**DESCRIPTION OF THE TASK**
Give back every entry below, unchanged.

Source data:
☆ ☆ ☆

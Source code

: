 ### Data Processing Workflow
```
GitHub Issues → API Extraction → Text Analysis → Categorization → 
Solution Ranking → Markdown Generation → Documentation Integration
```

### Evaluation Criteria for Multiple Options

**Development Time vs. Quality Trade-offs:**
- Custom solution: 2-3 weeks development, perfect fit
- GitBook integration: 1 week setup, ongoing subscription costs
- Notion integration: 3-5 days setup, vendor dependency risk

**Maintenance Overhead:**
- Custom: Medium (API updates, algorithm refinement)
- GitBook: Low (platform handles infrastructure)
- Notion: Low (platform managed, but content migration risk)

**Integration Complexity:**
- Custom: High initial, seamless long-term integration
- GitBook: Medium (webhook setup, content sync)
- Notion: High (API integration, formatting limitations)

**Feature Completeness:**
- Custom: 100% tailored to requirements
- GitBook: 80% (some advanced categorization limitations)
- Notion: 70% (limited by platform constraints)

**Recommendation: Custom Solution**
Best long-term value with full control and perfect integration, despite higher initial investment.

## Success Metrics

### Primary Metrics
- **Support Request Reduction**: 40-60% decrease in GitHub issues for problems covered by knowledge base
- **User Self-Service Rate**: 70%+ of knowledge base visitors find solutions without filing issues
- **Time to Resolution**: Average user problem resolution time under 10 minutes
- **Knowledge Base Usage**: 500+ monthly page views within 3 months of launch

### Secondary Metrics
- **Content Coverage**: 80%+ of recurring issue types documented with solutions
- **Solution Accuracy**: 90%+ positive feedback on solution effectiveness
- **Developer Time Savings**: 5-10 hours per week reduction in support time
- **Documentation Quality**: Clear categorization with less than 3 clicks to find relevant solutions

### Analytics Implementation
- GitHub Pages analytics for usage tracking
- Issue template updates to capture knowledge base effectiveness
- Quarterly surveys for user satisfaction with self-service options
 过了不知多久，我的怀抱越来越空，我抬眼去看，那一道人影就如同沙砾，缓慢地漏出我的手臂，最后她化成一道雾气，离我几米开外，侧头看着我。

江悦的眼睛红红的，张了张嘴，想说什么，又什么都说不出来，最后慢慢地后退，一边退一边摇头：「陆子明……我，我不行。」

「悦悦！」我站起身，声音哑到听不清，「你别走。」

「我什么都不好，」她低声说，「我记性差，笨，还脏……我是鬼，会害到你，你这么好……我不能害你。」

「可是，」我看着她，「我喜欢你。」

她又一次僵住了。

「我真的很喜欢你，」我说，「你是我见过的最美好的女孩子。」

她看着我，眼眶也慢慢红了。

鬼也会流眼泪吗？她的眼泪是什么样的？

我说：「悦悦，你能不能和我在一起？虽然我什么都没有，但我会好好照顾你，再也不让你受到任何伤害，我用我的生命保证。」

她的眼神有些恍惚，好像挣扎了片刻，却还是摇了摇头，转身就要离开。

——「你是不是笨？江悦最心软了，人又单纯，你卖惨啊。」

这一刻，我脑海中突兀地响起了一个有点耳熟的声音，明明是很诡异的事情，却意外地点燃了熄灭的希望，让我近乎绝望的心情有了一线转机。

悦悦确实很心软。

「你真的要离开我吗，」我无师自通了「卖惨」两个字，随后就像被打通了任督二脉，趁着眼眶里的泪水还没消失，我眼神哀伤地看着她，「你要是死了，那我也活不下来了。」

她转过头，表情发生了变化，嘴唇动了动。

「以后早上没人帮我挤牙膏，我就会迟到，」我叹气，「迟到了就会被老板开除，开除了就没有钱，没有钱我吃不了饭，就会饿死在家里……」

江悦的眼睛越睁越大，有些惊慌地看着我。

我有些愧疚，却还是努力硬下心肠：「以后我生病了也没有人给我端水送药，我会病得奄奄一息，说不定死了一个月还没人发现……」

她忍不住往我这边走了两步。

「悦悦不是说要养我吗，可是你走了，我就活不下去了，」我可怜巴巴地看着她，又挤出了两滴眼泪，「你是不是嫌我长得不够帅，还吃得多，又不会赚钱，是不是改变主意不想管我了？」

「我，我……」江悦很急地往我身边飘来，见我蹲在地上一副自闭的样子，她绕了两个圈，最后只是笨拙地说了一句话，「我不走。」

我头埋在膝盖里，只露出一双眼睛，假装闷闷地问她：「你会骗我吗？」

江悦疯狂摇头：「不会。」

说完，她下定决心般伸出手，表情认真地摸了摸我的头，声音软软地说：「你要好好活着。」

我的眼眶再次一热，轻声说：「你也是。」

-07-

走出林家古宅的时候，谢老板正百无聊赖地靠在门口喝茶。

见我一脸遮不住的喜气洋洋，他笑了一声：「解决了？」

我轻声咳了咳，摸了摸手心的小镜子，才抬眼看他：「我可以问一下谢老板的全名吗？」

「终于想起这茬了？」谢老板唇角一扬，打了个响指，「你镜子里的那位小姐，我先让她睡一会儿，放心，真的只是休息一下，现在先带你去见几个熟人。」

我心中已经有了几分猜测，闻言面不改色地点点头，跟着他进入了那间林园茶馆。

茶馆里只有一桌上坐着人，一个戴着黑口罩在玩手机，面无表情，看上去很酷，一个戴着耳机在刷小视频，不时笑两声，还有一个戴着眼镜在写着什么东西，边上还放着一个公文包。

☆ ☆ ☆

**WRITTEN RESPONSE**
Source code

: ### Data Processing Workflow
```
GitHub Issues → API Extraction → Text Analysis → Categorization → 
Solution Ranking → Markdown Generation → Documentation Integration
```

### Evaluation Criteria for Multiple Options

**Development Time vs. Quality Trade-offs:**
- Custom solution: 2-3 weeks development, perfect fit
- GitBook integration: 1 week setup, ongoing subscription costs
- Notion integration: 3-5 days setup, vendor dependency risk

**Maintenance Overhead:**
- Custom: Medium (API updates, algorithm refinement)
- GitBook: Low (platform handles infrastructure)
- Notion: Low (platform managed, but content migration risk)

**Integration Complexity:**
- Custom: High initial, seamless long-term integration
- GitBook: Medium (webhook setup, content sync)
- Notion: High (API integration, formatting limitations)

**Feature Completeness:**
- Custom: 100% tailored to requirements
- GitBook: 80% (some advanced categorization limitations)
- Notion: 70% (limited by platform constraints)

**Recommendation: Custom Solution**
Best long-term value with full control and perfect integration, despite higher initial investment.

## Success Metrics

### Primary Metrics
- **Support Request Reduction**: 40-60% decrease in GitHub issues for problems covered by knowledge base
- **User Self-Service Rate**: 70%+ of knowledge base visitors find solutions without filing issues
- **Time to Resolution**: Average user problem resolution time under 10 minutes
- **Knowledge Base Usage**: 500+ monthly page views within 3 months of launch

### Secondary Metrics
- **Content Coverage**: 80%+ of recurring issue types documented with solutions
- **Solution Accuracy**: 90%+ positive feedback on solution effectiveness
- **Developer Time Savings**: 5-10 hours per week reduction in support time
- **Documentation Quality**: Clear categorization with less than 3 clicks to find relevant solutions

### Analytics Implementation
- GitHub Pages analytics for usage tracking
- Issue template updates to capture knowledge base effectiveness
- Quarterly surveys for user satisfaction with self-service options
 过了不知多久，我的怀抱越来越空，我抬眼去看，那一道人影就如同沙砾，缓慢地漏出我的手臂，最后她化成一道雾气，离我几米开外，侧头看着我。

江悦的眼睛红红的，张了张嘴，想说什么，又什么都说不出来，最后慢慢地后退，一边退一边摇头：「陆子明……我，我不行。」

「悦悦！」我站起身，声音哑到听不清，「你别走。」

「我什么都不好，」她低声说，「我记性差，笨，还脏……我是鬼，会害到你，你这么好……我不能害你。」

「可是，」我看着她，「我喜欢你。」

她又一次僵住了。

「我真的很喜欢你，」我说，「你是我见过的最美好的女孩子。」

她看着我，眼眶也慢慢红了。

鬼也会流眼泪吗？她的眼泪是什么样的？

我说：「悦悦，你能不能和我在一起？虽然我什么都没有，但我会好好照顾你，再也不让你受到任何伤害，我用我的生命保证。」

她的眼神有些恍惚，好像挣扎了片刻，却还是摇了摇头，转身就要离开。

——「你是不是笨？江悦最心软了，人又单纯，你卖惨啊。」

这一刻，我脑海中突兀地响起了一个有点耳熟的声音，明明是很诡异的事情，却意外地点燃了熄灭的希望，让我近乎绝望的心情有了一线转机。

悦悦确实很心软。

「你真的要离开我吗，」我无师自通了「卖惨」两个字，随后就像被打通了任督二脉，趁着眼眶里的泪水还没消失，我眼神哀伤地看着她，「你要是死了，那我也活不下来了。」

她转过头，表情发生了变化，嘴唇动了动。

「以后早上没人帮我挤牙膏，我就会迟到，」我叹气，「迟到了就会被老板开除，开除了就没有钱，没有钱我吃不了饭，就会饿死在家里……」

江悦的眼睛越睁越大，有些惊慌地看着我。

我有些愧疚，却还是努力硬下心肠：「以后我生病了也没有人给我端水送药，我会病得奄奄一息，说不定死了一个月还没人发现……」

她忍不住往我这边走了两步。

「悦悦不是说要养我吗，可是你走了，我就活不下去了，」我可怜巴巴地看着她，又挤出了两滴眼泪，「你是不是嫌我长得不够帅，还吃得多，又不会赚钱，是不是改变主意不想管我了？」

「我，我……」江悦很急地往我身边飘来，见我蹲在地上一副自闭的样子，她绕了两个圈，最后只是笨拙地说了一句话，「我不走。」

我头埋在膝盖里，只露出一双眼睛，假装闷闷地问她：「你会骗我吗？」

江悦疯狂摇头：「不会。」

说完，她下定决心般伸出手，表情认真地摸了摸我的头，声音软软地说：「你要好好活着。」

我的眼眶再次一热，轻声说：「你也是。」

-07-

走出林家古宅的时候，谢老板正百无聊赖地靠在门口喝茶。

见我一脸遮不住的喜气洋洋，他笑了一声：「解决了？」

我轻声咳了咳，摸了摸手心的小镜子，才抬眼看他：「我可以问一下谢老板的全名吗？」

「终于想起这茬了？」谢老板唇角一扬，打了个响指，「你镜子里的那位小姐，我先让她睡一会儿，放心，真的只是休息一下，现在先带你去见几个熟人。」

我心中已经有了几分猜测，闻言面不改色地点点头，跟着他进入了那间林园茶馆。

茶馆里只有一桌上坐着人，一个戴着黑口罩在玩手机，面无表情，看上去很酷，一个戴着耳机在刷小视频，不时笑两声，还有一个戴着眼镜在写着什么东西，边上还放着一个公文包。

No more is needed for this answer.